I must say, not much has changed, and I still count down the days to my return trips to Italy! And, if you’re like me and are planning a trip to Italy this summer, chances are, you’re going to be bringing some souvenirs for yourself and close friends. But rather than the standard magnet that says “I "heart" Italy” that is likely made in China, how about a thoughtful gift instead? Yes, you will be spending more, but it will go a lot further in appreciation and will surely make the recipient feel so special! Think quality over quantity!
Much like everything in Italy, souvenirs can be regionally divided. Depending on your destination, I have created here a short list of ideal gifts based on the region you will be visiting. Perhaps it’s the foodie in me, but I must say, food is always an appreciated gift. But don’t limit yourself to food alone; use this guide as a quick reference of must bring back gifts. But if you are planning to bring back food, be sure to check with your airline and the State Department before packing anything, just to make sure you are not bringing back any contraband food items! Nothing hurts more than having your luggage cracked opened at customs and seeing the agents trash your goodies, trust me I know how much it hurts from experience!!
If you’re headed to Venice this summer, brace yourself for the heat and crowds! But besides that, be sure to pick up a small handmade Murano glass statuette or figurine. Murano is a small island off of Venice that produces the real thing. When buying your gift, be sure it has the Artistic Murano Glass trademark to make sure you are getting an authentic item and not a cheap replica aimed at eager tourists!
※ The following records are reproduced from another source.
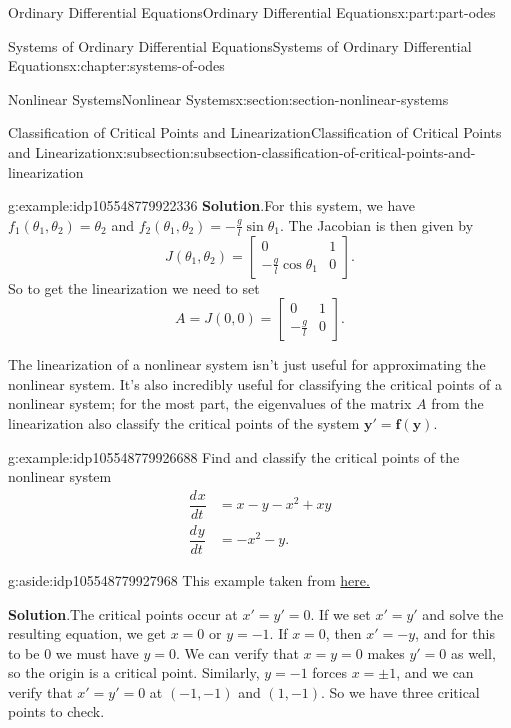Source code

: \documentclass[oneside,10pt,]{book}
\newcommand{\blocktitlefont}{\relax}
\numberwithin{equation}{part}
\renewcommand{\vec}[1]{\mathbf{#1}}
\newcommand{\dv}[3][]{\dfrac{d^{#1} #2}{d #3^{#1}}}
\newcommand{\amp}{&}
\begin{document}
\begin{partptx}{Ordinary Differential Equations}{}{Ordinary Differential Equations}{}{}{x:part:part-odes}
\begin{chapterptx}{Systems of Ordinary Differential Equations}{}{Systems of Ordinary Differential Equations}{}{}{x:chapter:systems-of-odes}
\begin{sectionptx}{Nonlinear Systems}{}{Nonlinear Systems}{}{}{x:section:section-nonlinear-systems}
\begin{subsectionptx}{Classification of Critical Points and Linearization}{}{Classification of Critical Points and Linearization}{}{}{x:subsection:subsection-classification-of-critical-points-and-linearization}
\begin{example}{}{g:example:idp105548779922336}
\noindent\textbf{\blocktitlefont Solution}.\hypertarget{g:solution:idp105548779923616}{}\quad{}For this system, we have \(f_{1}(\theta_{1},\theta_{2}) = \theta_{2}\) and \(f_{2}(\theta_{1},\theta_{2}) = -\frac{g}{l}\sin\theta_{1}\). The Jacobian is then given by%
\begin{equation*}
J(\theta_{1},\theta_{2}) = \begin{bmatrix}0 \amp  1 \\ -\frac{g}{l}\cos\theta_{1} \amp  0\end{bmatrix}.
\end{equation*}
So to get the linearization we need to set%
\begin{equation*}
A = J(0,0) = \begin{bmatrix}0 \amp  1 \\ -\frac{g}{l} \amp  0\end{bmatrix}.
\end{equation*}
%
\end{example}
The linearization of a nonlinear system isn't just useful for approximating the nonlinear system. It's also incredibly useful for classifying the critical points of a nonlinear system; for the most part, the eigenvalues of the matrix \(A\) from the linearization also classify the critical points of the system \(\vec{y}' = \vec{f}(\vec{y})\).%
\begin{example}{}{g:example:idp105548779926688}%
Find and classify the critical points of the nonlinear system%
\begin{align*}
\dv{x}{t} \amp = x - y - x^{2} + xy \\
\dv{y}{t} \amp = -x^{2} - y \text{.}
\end{align*}
%
\begin{aside}{}{g:aside:idp105548779927968}%
This example taken from \href{https://www.math.uci.edu/\~ndonalds/math3d/nonlinear.pdf}{here.}\footnotemark{}%
\end{aside}
\par\smallskip%
\noindent\textbf{\blocktitlefont Solution}.\hypertarget{g:solution:idp105548779929120}{}\quad{}The critical points occur at \(x' = y' = 0\). If we set \(x' = y'\) and solve the resulting equation, we get \(x = 0\) or \(y = -1\). If \(x = 0\), then \(x' = -y\), and for this to be \(0\) we must have \(y = 0\). We can verify that \(x = y = 0\) makes \(y' = 0\) as well, so the origin is a critical point. Similarly, \(y = -1\) forces \(x = \pm1\), and we can verify that \(x' = y' = 0\) at \((-1,-1)\) and \((1,-1)\). So we have three critical points to check.%

\end{example}
\end{subsectionptx}
\end{sectionptx}
\end{chapterptx}
\end{partptx}
\end{document}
Perhaps you’re headed to Lake Como this summer. I know, I know, I want to get a glimpse of George too, but in case he’s too busy with his new twins, I can at least shop for some high-quality silk. Seventy percent of Europe’s silk is made in Como, so you know you’re going to find a beautiful scarf for that fashionista friend of yours.
Headed to one of my favorite regions, Emilia Romagna? Here is where you will want to stock up on the foodie gifts for your special friends. Whether it’s a small piece of Parmigiano Reggiano Cheese from Parma or small bottle of Balsamic Vinegar from Modena, a few eatable gifts are a must from this region. They even sell dry tortellini that are incredibly delicious! And yes, you can find these same exact items throughout Italy, but there’s noting like handing a loved one a small bottle of real Balsamic Vinegar of Modena that you bought, well, in Modena!
Headed to Tuscany? While you will find great leather throughout Tuscany, Florence is the place to find high-quality leather shops selling locally made leather goods. Check the label for “Made in Italy” and “Italian Quality” to make sure you are getting an authentic item. Keep in mind that the real thing will have some minimal imperfections and even slight discolorations in any given item, be it a large bag or set of gloves. So don’t look for perfection, as that’s a sign of a chemically-treated item. My favorite leather gift? A journal! I can never have enough of these!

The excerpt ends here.